FELIXBURG – na Era do Vapor – José Manuel Martins – 1.4 – O Telhado

  O telhado dos edifícios é muito importante. Infelizmente, por vezes é negligenciada porque é uma grande superfície uniforme sem grande detalhe. Mas pelo contrario, deve ser-lhe dada uma atenção especial porque na maior parte das vezes é a primeira coisa que o espectador vê e por ser uma grande área, logo, vai causar um grande impacto.

  Um telhado ‘trabalhado’ com weathering e com pormenores á vista vai imediatamente chamar a atenção e ‘levar’ o espectador a procurar outros pormenores no edifício em si e circundantes…

Fig. 31 – Iniciei os trabalhos no telhado construindo, em Evergreen, a parede vertical entre as duas aguas. Os respiradouros são os originais…

Fig. 32 – O telhado tem duas aguas, e comecei pela maior. Adicionei a caleira – recuperada do original e cortado a medida. Os dois perfis de Evergreen central servem para centrar o telhado com a viga de sustentação…

Fig. 33 – De seguida cortei a parte frontal do telhado. O telhado da baia pequena é só uma peça, já que não tem quebra vertical. Um corte basta para realizar a cumeeira …

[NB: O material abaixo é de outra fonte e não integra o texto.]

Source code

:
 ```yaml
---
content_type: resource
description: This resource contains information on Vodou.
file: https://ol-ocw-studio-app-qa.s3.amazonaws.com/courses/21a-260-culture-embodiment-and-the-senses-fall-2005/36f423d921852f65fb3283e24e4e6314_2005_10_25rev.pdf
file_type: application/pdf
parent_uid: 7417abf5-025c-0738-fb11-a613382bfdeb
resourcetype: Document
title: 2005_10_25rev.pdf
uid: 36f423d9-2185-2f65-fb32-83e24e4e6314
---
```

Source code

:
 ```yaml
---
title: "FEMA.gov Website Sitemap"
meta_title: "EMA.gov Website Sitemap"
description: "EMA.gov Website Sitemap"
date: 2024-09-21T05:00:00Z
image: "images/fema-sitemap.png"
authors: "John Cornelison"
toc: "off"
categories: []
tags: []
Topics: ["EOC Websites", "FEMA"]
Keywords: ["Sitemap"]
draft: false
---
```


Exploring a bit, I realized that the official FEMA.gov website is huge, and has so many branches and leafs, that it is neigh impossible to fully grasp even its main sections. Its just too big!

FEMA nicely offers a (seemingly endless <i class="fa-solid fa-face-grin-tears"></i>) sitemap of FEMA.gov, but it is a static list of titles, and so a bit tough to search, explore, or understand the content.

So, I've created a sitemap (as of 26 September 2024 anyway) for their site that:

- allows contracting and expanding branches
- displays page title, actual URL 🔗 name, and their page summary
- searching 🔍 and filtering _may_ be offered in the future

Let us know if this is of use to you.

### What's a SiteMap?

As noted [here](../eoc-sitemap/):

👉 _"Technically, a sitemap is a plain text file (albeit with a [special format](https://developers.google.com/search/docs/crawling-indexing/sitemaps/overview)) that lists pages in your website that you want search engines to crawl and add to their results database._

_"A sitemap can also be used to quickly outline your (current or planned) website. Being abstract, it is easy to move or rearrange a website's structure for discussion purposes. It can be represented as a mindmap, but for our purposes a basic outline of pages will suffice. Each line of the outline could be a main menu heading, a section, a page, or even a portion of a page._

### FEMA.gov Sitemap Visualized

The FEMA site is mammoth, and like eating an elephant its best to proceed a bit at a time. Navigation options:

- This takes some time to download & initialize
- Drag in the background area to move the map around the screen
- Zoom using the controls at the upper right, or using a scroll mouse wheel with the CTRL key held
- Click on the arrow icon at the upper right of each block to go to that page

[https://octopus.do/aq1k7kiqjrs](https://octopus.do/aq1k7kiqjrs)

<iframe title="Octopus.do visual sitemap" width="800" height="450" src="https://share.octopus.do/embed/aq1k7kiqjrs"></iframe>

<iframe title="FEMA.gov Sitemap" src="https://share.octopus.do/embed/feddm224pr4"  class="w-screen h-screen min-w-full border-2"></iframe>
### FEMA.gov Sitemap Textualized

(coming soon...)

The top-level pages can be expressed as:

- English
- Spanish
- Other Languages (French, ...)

Fig. 34 – Antes de continuarmos os trabalhos no telhado terminamos a pequena lateral da Cocheira…

Acrescentamos um perfil de Evergreen para servir de apoio ao telhado da baia pequena…

Fig. 35 – Correcções adicionadas em evergreen… com este nível de scratchbuild vai ser sempre necessário uma ou outra correcção ‘aquilo que não planeamos’… nada que envergonhe… J

Fig. 36 – O telhado terminado, já com as caleiras em todas as aguas, e em posição. O telhado vai levar um primário preto antes de continuarmos para a próxima fase…

Fig. 37 – Cobertura do telhado com tiras de lixa600, ideal para o efeito que pretendemos. O primário preto que demos antes evita que as imperfeições sejam visíveis. Inevitavelmente qualquer falha evidenciar-se-ia se mantivéssemos o branco…

Fig. 38 – Entusiasmado com o resultado dos trabalhos para as colunas interiores – noutra secção – decidi fazer os algerozes em perfis de latão. As abraçadeiras são feitas com tiras de folha de estanho…

Fig. 39 –  Gostei do efeito da madeira e também do prazer que dá trabalhar com este nobre material, por isso aproveitei esta oportunidade para inserir mais um elemento em madeira…

Fig. 40 – E o aspecto final agrada-me bastante… e no fim é o que isto pretende ser… um grande projecto composto de pequenos projectos que nos dão prazer a realizar…

O próximo update deve demorar porque envolve muito scratchbild e experimentação…

Próximo update –  1.5 –  As Portas

——————————  Continua ——————————

Resumo

  Felixburg é um Projecto pessoal de um Layout, em Escala N, com sistema Digital DCC, num cenário germânico, na Era do Vapor.

  Faz parte de um Projecto global do Clube “N Club Model Trains” de divulgação do Hobby Modelismo Ferroviário, na Escala N.

Bem Hajam

José Manuel Martins

FELIXBURG – na Era do Vapor – José Manuel Martins – 1.3 – O Interior

Devo dizer que sou um grande adepto da decoração de interiores. Ainda que seja o nosso lado narcisista, pois apenas nós sabemos que está lá.

  Em edifícios de escala N ainda é mais difícil, mas admito que gosto de detalhar o interior e tirar photos… para mais tarde recordar… com prazer. J

  Neste caso, de um grande edifício, com grandes janelas e, se calhar, com as portas sempre abertas, ainda mais se justifica detalhar o interior…

… ou não e é só uma desculpa J

  Não interessa, vai servir para experimentar algumas coisas, recordar algumas técnicas e verificar o ‘enferrujamento’ noutras, por isso, está mais que justificado e…

Fig. 21 – Wash preto para evidenciar os ladrilhos… pela photo vê-se bem a diferença e a importância deste wash…

Fig. 22 – Cortei o plástico todo a volta do caixilho, pois queria que a janela encaixasse na abertura, sem relevo na parede, que será coberta. De seguida colei o acetato a servir de vidro. Uma gota cola no topo do caixilho e outra no fundo e chega, o ‘vidro’ já não se solta. Evitem colocar cola nos caixilhos interiores que aumenta o risco de ‘transbordar’ para o vidro e arruína o efeito

Fig. 23 – Teste exterior para verificar o contraste das cores. Chamo novamente a atenção para o bonito efeito das pedras individualizadas que compõem a parede…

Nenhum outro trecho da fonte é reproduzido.